É justamente para atender a esses dispositivos que o colombiano foi confirmado na pasta da Educação, quando se deixaram de lado os nomes que vinham sendo especulados, inclusive o de Mozart Neves Ramos, ex-reitor da UFPE e ex-presidente da ANDIFES, com ampla circulação entre os reitores das universidades, muito embora com respaldo em setores conservadores. Mozart Ramos foi preterido em função da pressão da bancada evangélica e dos prepostos do movimento Escola sem Partido no Congresso, que pretendiam alguém mais vinculado à ideologia do movimento, mais orgânico nas hostes da extrema-direita e com serviços prestados à causa do liberalismo, da privatização e do mercado.
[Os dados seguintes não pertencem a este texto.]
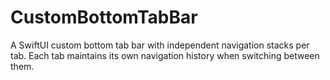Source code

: # CustomBottomTabBar
A SwiftUI custom bottom tab bar with independent navigation stacks per tab. Each tab maintains its own navigation history when switching between them.
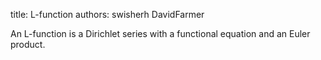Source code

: title: L-function
authors:
    swisherh
    DavidFarmer

An L-function is a <a knowl="lmfdb/lfunction.dirichlet_series">Dirichlet series</a> with a <a knowl="lmfdb/lfunction.functional_equation">functional equation</a> and an <a knowl="lmfdb/lfunction.euler_product">Euler product</a>.
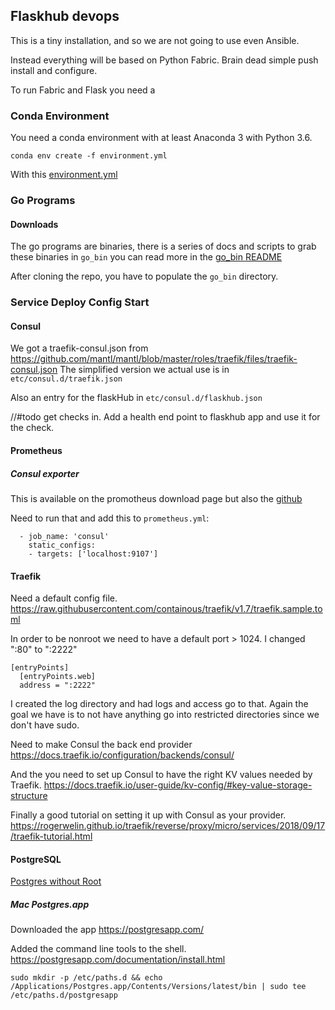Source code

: ## Flaskhub devops

This is a tiny installation, and so we are not going to use even Ansible.  

Instead everything will be based on Python Fabric.  Brain dead simple 
push install and configure.  

To run Fabric and Flask you need a  

### Conda Environment

You need a conda environment with at least Anaconda 3 with Python 3.6. 

    conda env create -f environment.yml
    
With this [environment.yml](environment.yml)


### Go Programs

#### Downloads

The go programs are binaries, there is a series of docs and scripts to grab these
binaries in `go_bin`  you can read more in the [go_bin README](go_bin/README.md)

After cloning the repo, you have to populate the `go_bin` directory.

### Service Deploy Config Start

#### Consul 

We got a traefik-consul.json from https://github.com/mantl/mantl/blob/master/roles/traefik/files/traefik-consul.json
The simplified version we actual use is in `etc/consul.d/traefik.json`

Also an entry for the flaskHub in `etc/consul.d/flaskhub.json`

//#todo get checks in.  Add a health end point to flaskhub app and use it for the 
check. 

#### Prometheus  

##### Consul exporter

This is available on the promotheus download page but also the [github](https://github.com/prometheus/consul_exporter)

Need to run that and add this to `prometheus.yml`:

      - job_name: 'consul'
        static_configs:
        - targets: ['localhost:9107']

#### Traefik

Need a default config file.  https://raw.githubusercontent.com/containous/traefik/v1.7/traefik.sample.toml

In order to be nonroot we need to have a default port > 1024.  I changed ":80" to ":2222"

    [entryPoints]
      [entryPoints.web]
      address = ":2222"

I created the log directory and had logs and access go to that.  Again the goal we have is to 
not have anything go into restricted directories since we don't have sudo. 

Need to make Consul the back end provider https://docs.traefik.io/configuration/backends/consul/

And the you need to set up Consul to have the right KV values needed by 
Traefik. https://docs.traefik.io/user-guide/kv-config/#key-value-storage-structure

Finally a good tutorial on setting it up with Consul as your provider.  
https://rogerwelin.github.io/traefik/reverse/proxy/micro/services/2018/09/17/traefik-tutorial.html

#### PostgreSQL

[Postgres without Root](https://www.endpoint.com/blog/2013/06/12/installing-postgresql-without-root)

##### Mac Postgres.app

Downloaded the app https://postgresapp.com/

Added the command line tools to the shell.  https://postgresapp.com/documentation/install.html

    sudo mkdir -p /etc/paths.d && echo /Applications/Postgres.app/Contents/Versions/latest/bin | sudo tee /etc/paths.d/postgresapp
Nesse sentido, não há dúvidas de que Rodríguez foi o escolhido porque é alguém que diz com todas as letras que é bobagem pensar em democratização da universidade, ou seja, o futuro ministro da Educação será um adversário feroz da popularização do ensino superior, inclusive da política de cotas, que permitiu o ingresso de milhares de negros na universidade pública nos últimos anos.
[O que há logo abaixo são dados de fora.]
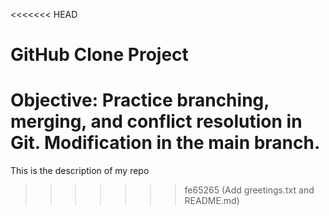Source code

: <<<<<<< HEAD
# GitHub Clone Project
Objective: Practice branching, merging, and conflict resolution in Git.
Modification in the main branch.
=======
This is the description of my repo
>>>>>>> fe65265 (Add greetings.txt and README.md)
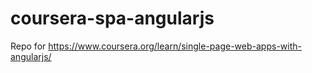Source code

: # coursera-spa-angularjs
Repo for https://www.coursera.org/learn/single-page-web-apps-with-angularjs/
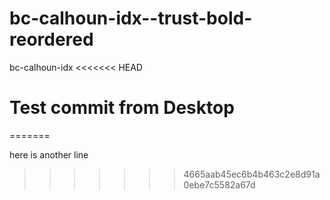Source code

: # bc-calhoun-idx--trust-bold-reordered

bc-calhoun-idx
<<<<<<< HEAD
# Test commit from Desktop
=======

here is another line



>>>>>>> 4665aab45ec6b4b463c2e8d91a0ebe7c5582a67d
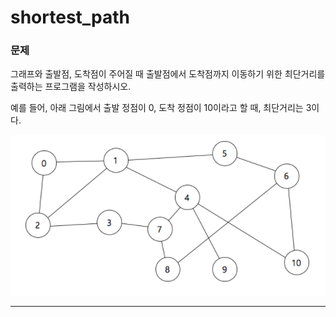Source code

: <h1>shortest_path</h1>

<h3>문제</h3>
<p> 그래프와 출발점, 도착점이 주어질 때 출발점에서 도착점까지 이동하기 위한 최단거리를 출력하는 프로그램을 작성하시오. 
  
  예를 들어, 아래 그림에서 출발 정점이 0, 도착 정점이 10이라고 할 때, 최단거리는 3이다.</p>

![1.png](./img/1.png)

<hr>
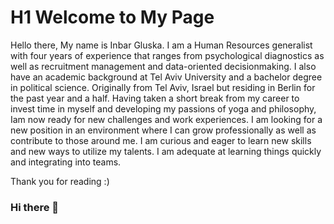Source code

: # H1 Welcome to My Page

Hello there, My name is Inbar Gluska.
I am a Human Resources generalist with four years of experience that ranges from psychological diagnostics as well as recruitment management and data-oriented decisionmaking. I also have an academic background at Tel Aviv University and a bachelor degree in political science.
Originally from Tel Aviv, Israel but residing in Berlin for the past year and a half.
Having taken a short break from my career to invest time in myself and developing my passions of yoga and philosophy, Iam now ready for new challenges and work experiences. I am looking for a new position in an environment where I can grow professionally as well as contribute to those around me.
I am curious and eager to learn new skills and new ways to utilize my talents. I am adequate at learning things quickly and integrating into teams.

Thank you for reading :)

### Hi there 👋

<!--
**InbarGluska/InbarGluska** is a ✨ _special_ ✨ repository because its `README.md` (this file) appears on your GitHub profile.

Here are some ideas to get you started:

- 🔭 I’m currently working on ...
- 🌱 I’m currently learning ...
- 👯 I’m looking to collaborate on ...
- 🤔 I’m looking for help with ...
- 💬 Ask me about ...
- 📫 How to reach me: ...
- 😄 Pronouns: ...
- ⚡ Fun fact: ...
-->
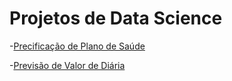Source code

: # Projetos de Data Science


-[Precificação de Plano de Saúde](https://github.com/leticiagcsilva/Projetos_DataScience/tree/main/Precificacao_Plano_de_Saude)

-[Previsão de Valor de Diária](https://github.com/leticiagcsilva/Projetos_DataScience/blob/main/Prevendo_custo_di%C3%A1ria.ipynb)
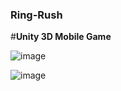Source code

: ### Ring-Rush

#**Unity 3D Mobile Game**

![image](https://github.com/emirhanzeyrekk/Ring-Rush/assets/121854589/7d3ac830-d2bd-4890-a829-cdc4d19fb4cc)

![image](https://github.com/emirhanzeyrekk/Ring-Rush/assets/121854589/ed3eeedb-2b18-43a0-978f-2f0510856547)
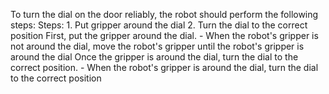 To turn the dial on the door reliably, the robot should perform the following steps:
    Steps:  1. Put gripper around the dial  2. Turn the dial to the correct position
    First, put the gripper around the dial.
    - When the robot's gripper is not around the dial, move the robot's gripper until the robot's gripper is around the dial
    Once the gripper is around the dial, turn the dial to the correct position.
    - When the robot's gripper is around the dial, turn the dial to the correct position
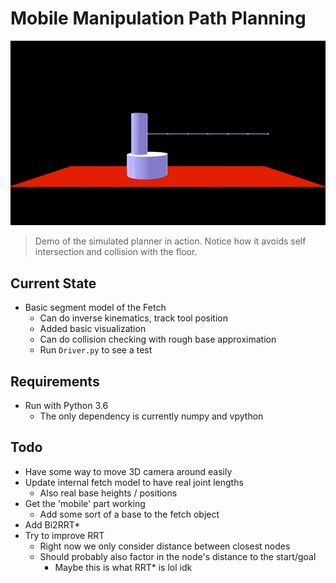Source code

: # Mobile Manipulation Path Planning

![Simulation](./planning.gif)

> Demo of the simulated planner in action. Notice how it avoids self intersection and collision with the floor.

## Current State
* Basic segment model of the Fetch
    * Can do inverse kinematics, track tool position
    * Added basic visualization
    * Can do collision checking with rough base approximation
    * Run `Driver.py` to see a test

## Requirements
* Run with Python 3.6
    * The only dependency is currently numpy and vpython

## Todo
* Have some way to move 3D camera around easily
* Update internal fetch model to have real joint lengths
    * Also real base heights / positions
* Get the 'mobile' part working
    * Add some sort of a base to the fetch object
* Add Bi2RRT*
* Try to improve RRT
    * Right now we only consider distance between closest nodes
    * Should probably also factor in the node's distance to the start/goal
        * Maybe this is what RRT* is lol idk
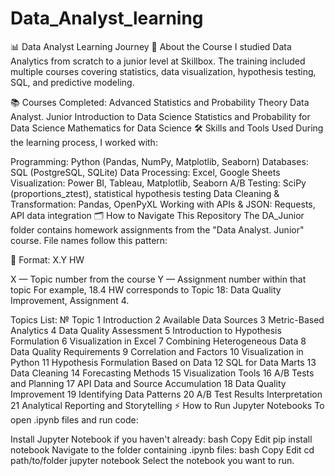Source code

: # Data_Analyst_learning
📊 Data Analyst Learning Journey
🏫 About the Course
I studied Data Analytics from scratch to a junior level at Skillbox. The training included multiple courses covering statistics, data visualization, hypothesis testing, SQL, and predictive modeling.

📚 Courses Completed:
Advanced Statistics and Probability Theory
Data Analyst. Junior
Introduction to Data Science
Statistics and Probability for Data Science
Mathematics for Data Science
🛠 Skills and Tools Used
During the learning process, I worked with:

Programming: Python (Pandas, NumPy, Matplotlib, Seaborn)
Databases: SQL (PostgreSQL, SQLite)
Data Processing: Excel, Google Sheets
Visualization: Power BI, Tableau, Matplotlib, Seaborn
A/B Testing: SciPy (proportions_ztest), statistical hypothesis testing
Data Cleaning & Transformation: Pandas, OpenPyXL
Working with APIs & JSON: Requests, API data integration
🗂 How to Navigate This Repository
The DA_Junior folder contains homework assignments from the "Data Analyst. Junior" course. File names follow this pattern:

📌 Format: X.Y HW

X — Topic number from the course
Y — Assignment number within that topic
For example, 18.4 HW corresponds to Topic 18: Data Quality Improvement, Assignment 4.

Topics List:
№	Topic
1	Introduction
2	Available Data Sources
3	Metric-Based Analytics
4	Data Quality Assessment
5	Introduction to Hypothesis Formulation
6	Visualization in Excel
7	Combining Heterogeneous Data
8	Data Quality Requirements
9	Correlation and Factors
10	Visualization in Python
11	Hypothesis Formulation Based on Data
12	SQL for Data Marts
13	Data Cleaning
14	Forecasting Methods
15	Visualization Tools
16	A/B Tests and Planning
17	API Data and Source Accumulation
18	Data Quality Improvement
19	Identifying Data Patterns
20	A/B Test Results Interpretation
21	Analytical Reporting and Storytelling
⚡ How to Run Jupyter Notebooks
To open .ipynb files and run code:

Install Jupyter Notebook if you haven't already:
bash
Copy
Edit
pip install notebook
Navigate to the folder containing .ipynb files:
bash
Copy
Edit
cd path/to/folder
jupyter notebook
Select the notebook you want to run.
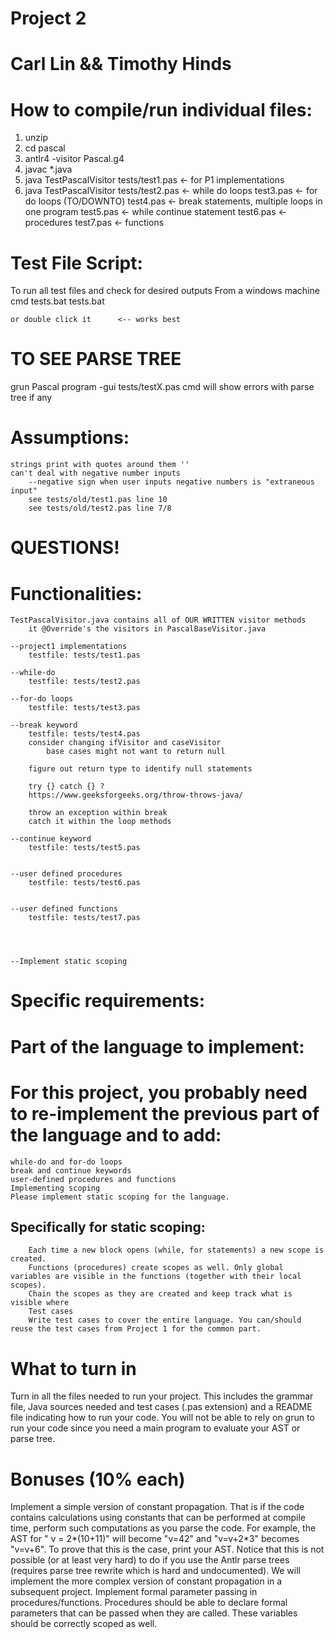 # Project 2
# Carl Lin && Timothy Hinds

# How to compile/run individual files:
1. unzip 
2. cd pascal
3. antlr4 -visitor Pascal.g4
4. javac *.java
5. java TestPascalVisitor tests/test1.pas       <- for P1 implementations
6. java TestPascalVisitor tests/test2.pas       <- while do loops
                                test3.pas       <- for do loops (TO/DOWNTO)
                                test4.pas       <- break statements,
                                                    multiple loops in one program
                                test5.pas       <- while continue statement
                                test6.pas       <- procedures
                                test7.pas       <- functions
# Test File Script:
To run all test files and check for desired outputs
    From a windows machine
    cmd tests.bat
    tests.bat

    or double click it      <-- works best


# TO SEE PARSE TREE
grun Pascal program -gui tests/testX.pas
    cmd will show errors with parse tree if any




# Assumptions:
    strings print with quotes around them ''    
    can't deal with negative number inputs
        --negative sign when user inputs negative numbers is "extraneous input"
        see tests/old/test1.pas line 10
        see tests/old/test2.pas line 7/8

# QUESTIONS!

# Functionalities:    
    TestPascalVisitor.java contains all of OUR WRITTEN visitor methods
        it @Override's the visitors in PascalBaseVisitor.java
    
    --project1 implementations
        testfile: tests/test1.pas

    --while-do 
        testfile: tests/test2.pas      

    --for-do loops
        testfile: tests/test3.pas      

    --break keyword
        testfile: tests/test4.pas      
        consider changing ifVisitor and caseVisitor
            base cases might not want to return null
        
        figure out return type to identify null statements

        try {} catch {} ?
        https://www.geeksforgeeks.org/throw-throws-java/

        throw an exception within break
        catch it within the loop methods
    
    --continue keyword  
        testfile: tests/test5.pas      
        

    --user defined procedures
        testfile: tests/test6.pas
        

    --user defined functions
        testfile: tests/test7.pas      
        



    --Implement static scoping

# Specific requirements:
# Part of the language to implement:
# For this project, you probably need to re-implement the previous part of the language and to add:
    while-do and for-do loops
    break and continue keywords
    user-defined procedures and functions
    Implementing scoping
    Please implement static scoping for the language. 
## Specifically for static scoping:

        Each time a new block opens (while, for statements) a new scope is created.
        Functions (procedures) create scopes as well. Only global variables are visible in the functions (together with their local scopes).
        Chain the scopes as they are created and keep track what is visible where
        Test cases
        Write test cases to cover the entire language. You can/should reuse the test cases from Project 1 for the common part. 


# What to turn in
Turn in all the files needed to run your project. This includes the grammar file, Java sources needed and test cases (.pas extension) and a README file indicating how to run your code. You will not be able to rely on grun to run your code since you need a main program to evaluate your AST or parse tree. 

# Bonuses (10% each)
Implement a simple version of constant propagation. That is if the code contains calculations using constants that can be performed at compile time, perform such computations as you parse the code. For example, the AST for " v = 2*(10+11)" will become "v=42" and "v=v+2*3" becomes "v=v+6". To prove that this is the case, print your AST. Notice that this is not possible (or at least very hard) to do if you use the Antlr parse trees (requires parse tree rewrite which is hard and undocumented). We will implement the more complex version of constant propagation in a subsequent project.
Implement formal parameter passing in procedures/functions. Procedures should be able to declare formal parameters that can be passed when they are called. These variables should be correctly scoped as well.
O fato é que entre os membros do governo de Bolsonaro, certamente existe a sensação de que um projeto de governo de cunho entreguista e ultra-neoliberal não poderá obter sucesso sem que sejam caladas as vozes da universidade, escolas e do meio científico, intelectual e artístico do país. Por conta disso, deve-se esperar uma ofensiva no sentido de se intimidar a inteligência, os professores, a intelectualidade, as ciências e as artes, um segmento que foi bastante importante na luta contra o golpe e na mobilização pela eleição de Fernando Haddad no segundo turno do pleito de 2018.
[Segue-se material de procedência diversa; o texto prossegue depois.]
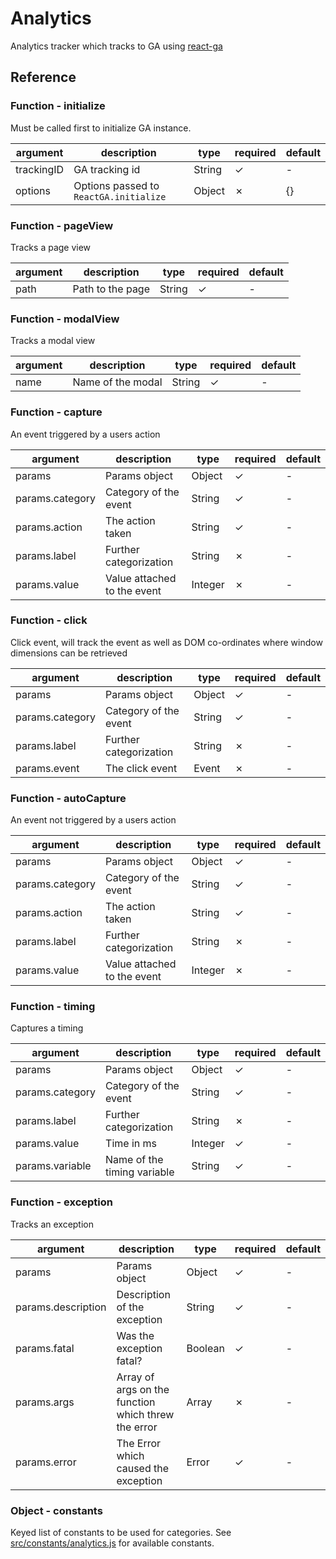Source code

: # Analytics

Analytics tracker which tracks to GA using [react-ga](http://npmjs.com/package/react-ga)

## Reference

### Function - initialize

Must be called first to initialize GA instance.

| argument | description | type | required | default |
| -------- | ----------- | ---- | -------- | ------- |
| trackingID | GA tracking id | String | ✓ | - |
| options | Options passed to `ReactGA.initialize` | Object | ✗ | {} |

### Function - pageView

Tracks a page view

| argument | description | type | required | default |
| -------- | ----------- | ---- | -------- | ------- |
| path | Path to the page | String | ✓ | - |

### Function - modalView

Tracks a modal view

| argument | description | type | required | default |
| -------- | ----------- | ---- | -------- | ------- |
| name | Name of the modal | String | ✓ | - |

### Function - capture

An event triggered by a users action

| argument | description | type | required | default |
| -------- | ----------- | ---- | -------- | ------- |
| params | Params object | Object | ✓ | - |
| params.category | Category of the event | String | ✓ | - |
| params.action | The action taken | String | ✓ | - |
| params.label | Further categorization | String | ✗ | - |
| params.value | Value attached to the event | Integer | ✗ | - |

### Function - click

Click event, will track the event as well as DOM co-ordinates where window dimensions can be retrieved

| argument | description | type | required | default |
| -------- | ----------- | ---- | -------- | ------- |
| params | Params object | Object | ✓ | - |
| params.category | Category of the event | String | ✓ | - |
| params.label | Further categorization | String | ✗ | - |
| params.event | The click event | Event | ✗ | - |

### Function - autoCapture

An event not triggered by a users action

| argument | description | type | required | default |
| -------- | ----------- | ---- | -------- | ------- |
| params | Params object | Object | ✓ | - |
| params.category | Category of the event | String | ✓ | - |
| params.action | The action taken | String | ✓ | - |
| params.label | Further categorization | String | ✗ | - |
| params.value | Value attached to the event | Integer | ✗ | - |

### Function - timing

Captures a timing

| argument | description | type | required | default |
| -------- | ----------- | ---- | -------- | ------- |
| params | Params object | Object | ✓ | - |
| params.category | Category of the event | String | ✓ | - |
| params.label | Further categorization | String | ✗ | - |
| params.value | Time in ms | Integer | ✓ | - |
| params.variable | Name of the timing variable | String | ✓ | - |

### Function - exception

Tracks an exception

| argument | description | type | required | default |
| -------- | ----------- | ---- | -------- | ------- |
| params | Params object | Object | ✓ | - |
| params.description | Description of the exception | String | ✓ | - |
| params.fatal | Was the exception fatal? | Boolean | ✓ | - |
| params.args | Array of args on the function which threw the error | Array | ✗ | - |
| params.error | The Error which caused the exception | Error | ✓ | - |

### Object - constants

Keyed list of constants to be used for categories. See [src/constants/analytics.js](../../src/constants/analytics.js) for available constants.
Frente aos desafios que se avizinham, é imprescindível a mobilização dos estudantes, docentes e do corpo técnico-administrativo das universidades e escolas, pois estas serão o alvo prioritário dessa ofensiva contra os trabalhadores que está por se realizar. Construir organismos de frente única antifascista e em defesa da democracia em cada local de estudo e de trabalho, organismos que sejam capazes de se articular em frentes ainda maiores e mais efetivas, é absolutamente essencial para que possamos resistir aos ataques do futuro governo, algo capaz de fazer valer a máxima tantas vezes repetidas nesses dias de que “ninguém solta a mão de ninguém”.